### INSTRUCTIONS TO FOLLOW
Each line of the listing must be transcribed exactly, except for the images, which should be excluded.

SOURCE DATA section start

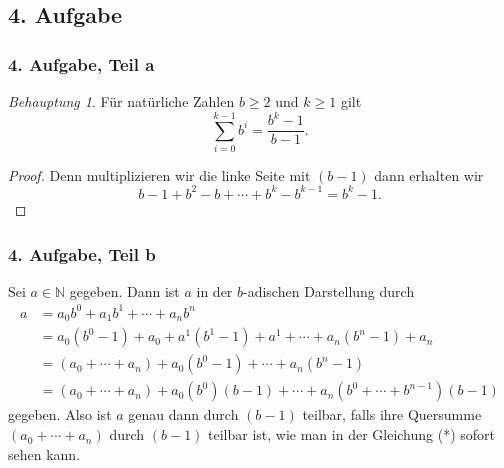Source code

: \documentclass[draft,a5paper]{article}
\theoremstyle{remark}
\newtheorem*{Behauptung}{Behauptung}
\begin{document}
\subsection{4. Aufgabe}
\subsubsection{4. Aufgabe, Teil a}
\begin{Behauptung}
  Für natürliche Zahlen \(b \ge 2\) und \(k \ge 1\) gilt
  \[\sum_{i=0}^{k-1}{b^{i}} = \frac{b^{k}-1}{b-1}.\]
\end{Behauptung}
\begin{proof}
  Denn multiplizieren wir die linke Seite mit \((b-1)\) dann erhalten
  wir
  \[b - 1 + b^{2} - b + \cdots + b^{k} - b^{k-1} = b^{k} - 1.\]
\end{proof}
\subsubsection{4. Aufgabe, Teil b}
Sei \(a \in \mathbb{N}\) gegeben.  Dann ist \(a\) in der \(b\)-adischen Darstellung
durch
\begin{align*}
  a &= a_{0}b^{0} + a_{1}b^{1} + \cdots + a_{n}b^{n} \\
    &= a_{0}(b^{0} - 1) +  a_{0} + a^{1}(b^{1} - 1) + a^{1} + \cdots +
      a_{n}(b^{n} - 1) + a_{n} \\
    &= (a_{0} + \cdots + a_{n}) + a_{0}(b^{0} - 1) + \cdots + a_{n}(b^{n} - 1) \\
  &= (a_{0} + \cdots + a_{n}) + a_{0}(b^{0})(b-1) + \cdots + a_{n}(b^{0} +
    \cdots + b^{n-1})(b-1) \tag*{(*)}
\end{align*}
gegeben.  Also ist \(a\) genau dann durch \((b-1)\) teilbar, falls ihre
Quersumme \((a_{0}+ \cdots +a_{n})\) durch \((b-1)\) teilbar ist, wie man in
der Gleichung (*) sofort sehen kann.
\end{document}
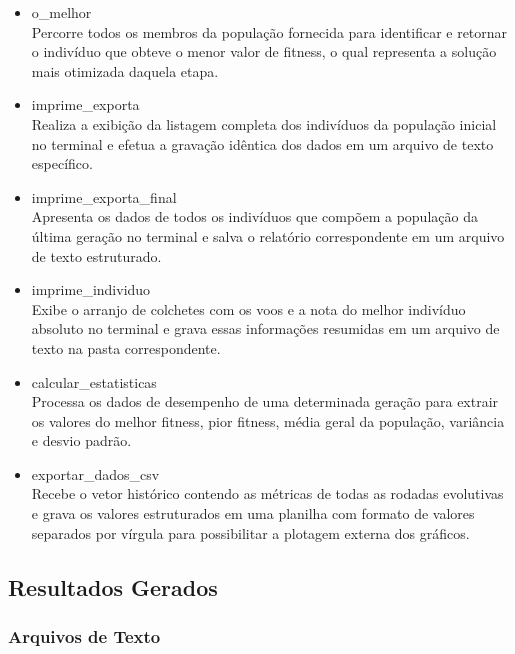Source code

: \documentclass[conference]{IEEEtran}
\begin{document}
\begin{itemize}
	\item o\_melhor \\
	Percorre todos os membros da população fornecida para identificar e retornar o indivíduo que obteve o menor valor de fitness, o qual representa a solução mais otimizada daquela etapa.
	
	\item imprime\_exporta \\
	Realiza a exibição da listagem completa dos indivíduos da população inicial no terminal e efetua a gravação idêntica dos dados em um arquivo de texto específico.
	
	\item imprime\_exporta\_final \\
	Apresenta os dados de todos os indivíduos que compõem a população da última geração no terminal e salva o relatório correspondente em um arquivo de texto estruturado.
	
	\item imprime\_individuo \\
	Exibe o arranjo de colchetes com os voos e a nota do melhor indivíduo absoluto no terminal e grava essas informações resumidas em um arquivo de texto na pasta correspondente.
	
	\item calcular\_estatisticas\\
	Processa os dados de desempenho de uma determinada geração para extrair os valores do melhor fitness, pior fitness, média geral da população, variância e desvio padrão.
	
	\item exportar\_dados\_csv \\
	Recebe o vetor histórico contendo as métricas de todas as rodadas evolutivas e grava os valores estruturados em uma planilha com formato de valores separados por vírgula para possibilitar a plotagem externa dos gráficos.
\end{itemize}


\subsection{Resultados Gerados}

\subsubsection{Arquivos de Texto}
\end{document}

SOURCE DATA section end

### SOLUTION BELOW
Source code

: \documentclass[draft,a5paper]{article}
\theoremstyle{remark}
\newtheorem*{Behauptung}{Behauptung}
\begin{document}
\subsection{4. Aufgabe}
\subsubsection{4. Aufgabe, Teil a}
\begin{Behauptung}
  Für natürliche Zahlen \(b \ge 2\) und \(k \ge 1\) gilt
  \[\sum_{i=0}^{k-1}{b^{i}} = \frac{b^{k}-1}{b-1}.\]
\end{Behauptung}
\begin{proof}
  Denn multiplizieren wir die linke Seite mit \((b-1)\) dann erhalten
  wir
  \[b - 1 + b^{2} - b + \cdots + b^{k} - b^{k-1} = b^{k} - 1.\]
\end{proof}
\subsubsection{4. Aufgabe, Teil b}
Sei \(a \in \mathbb{N}\) gegeben.  Dann ist \(a\) in der \(b\)-adischen Darstellung
durch
\begin{align*}
  a &= a_{0}b^{0} + a_{1}b^{1} + \cdots + a_{n}b^{n} \\
    &= a_{0}(b^{0} - 1) +  a_{0} + a^{1}(b^{1} - 1) + a^{1} + \cdots +
      a_{n}(b^{n} - 1) + a_{n} \\
    &= (a_{0} + \cdots + a_{n}) + a_{0}(b^{0} - 1) + \cdots + a_{n}(b^{n} - 1) \\
  &= (a_{0} + \cdots + a_{n}) + a_{0}(b^{0})(b-1) + \cdots + a_{n}(b^{0} +
    \cdots + b^{n-1})(b-1) \tag*{(*)}
\end{align*}
gegeben.  Also ist \(a\) genau dann durch \((b-1)\) teilbar, falls ihre
Quersumme \((a_{0}+ \cdots +a_{n})\) durch \((b-1)\) teilbar ist, wie man in
der Gleichung (*) sofort sehen kann.
\end{document}
Source code

: \documentclass[conference]{IEEEtran}
\begin{document}
\begin{itemize}
	\item o\_melhor \\
	Percorre todos os membros da população fornecida para identificar e retornar o indivíduo que obteve o menor valor de fitness, o qual representa a solução mais otimizada daquela etapa.
	
	\item imprime\_exporta \\
	Realiza a exibição da listagem completa dos indivíduos da população inicial no terminal e efetua a gravação idêntica dos dados em um arquivo de texto específico.
	
	\item imprime\_exporta\_final \\
	Apresenta os dados de todos os indivíduos que compõem a população da última geração no terminal e salva o relatório correspondente em um arquivo de texto estruturado.
	
	\item imprime\_individuo \\
	Exibe o arranjo de colchetes com os voos e a nota do melhor indivíduo absoluto no terminal e grava essas informações resumidas em um arquivo de texto na pasta correspondente.
	
	\item calcular\_estatisticas\\
	Processa os dados de desempenho de uma determinada geração para extrair os valores do melhor fitness, pior fitness, média geral da população, variância e desvio padrão.
	
	\item exportar\_dados\_csv \\
	Recebe o vetor histórico contendo as métricas de todas as rodadas evolutivas e grava os valores estruturados em uma planilha com formato de valores separados por vírgula para possibilitar a plotagem externa dos gráficos.
\end{itemize}


\subsection{Resultados Gerados}

\subsubsection{Arquivos de Texto}
\end{document}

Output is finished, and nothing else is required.